Users can submit their own moral dilemmas–real or not–and get a positive, negative, and swing response that can go either way. The three AI models are trained on data derived from Reddit users passing judgment so what results is a funny microcosm of what it’s like to debate on the internet now. Any topic can inspire strong, contradictory reactions from total strangers. 

“When reading the results of a judgment, note the way in which the AI constructs ideas from snippets of human reasoning,” their website reads. “Sometimes the AI can produce stunning results, but it is fundamentally attempting to mimic the ways that humans put together arguments.”

Each post submitted receives serious, sometimes even nuanced, responses no matter how ridiculous it can be. Someone also noticed that the bot can even respond in Chinese.

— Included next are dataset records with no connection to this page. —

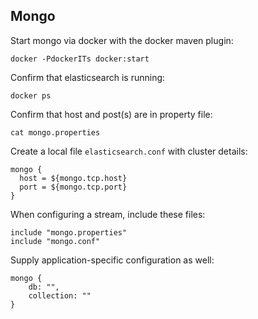 ## Mongo

Start mongo via docker with the docker maven plugin:

    docker -PdockerITs docker:start 

Confirm that elasticsearch is running:

    docker ps
  
Confirm that host and post(s) are in property file:
  
    cat mongo.properties

Create a local file `elasticsearch.conf` with cluster details:

    mongo {
      host = ${mongo.tcp.host}
      port = ${mongo.tcp.port}
    }

When configuring a stream, include these files:

    include "mongo.properties"
    include "mongo.conf"
    
Supply application-specific configuration as well:

    mongo {
        db: "",
        collection: ""
    }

Overall, the bots do a surprisingly good job at mimicking how actual users interact on the original subreddit. Some of their comments even include an “edit” addendum as if they were actual users updating their responses. 

As the co-creator Petros pointed out in a tweet, the bots seamlessly piece together phrases from the comments they’re trained on and create responses that sound almost logical. Twitter user Michael Ben submitted a story from the bible and one of the bots definitively responded, “YTA… this is about your over-the-top anger at people you see as ‘the enemy.’”

AYTA’s quirky responses illuminate the dark reality of using artificial intelligence models in the real world for surveillance and policing. It also shows that it isn’t always a good idea to get your advice from the internet.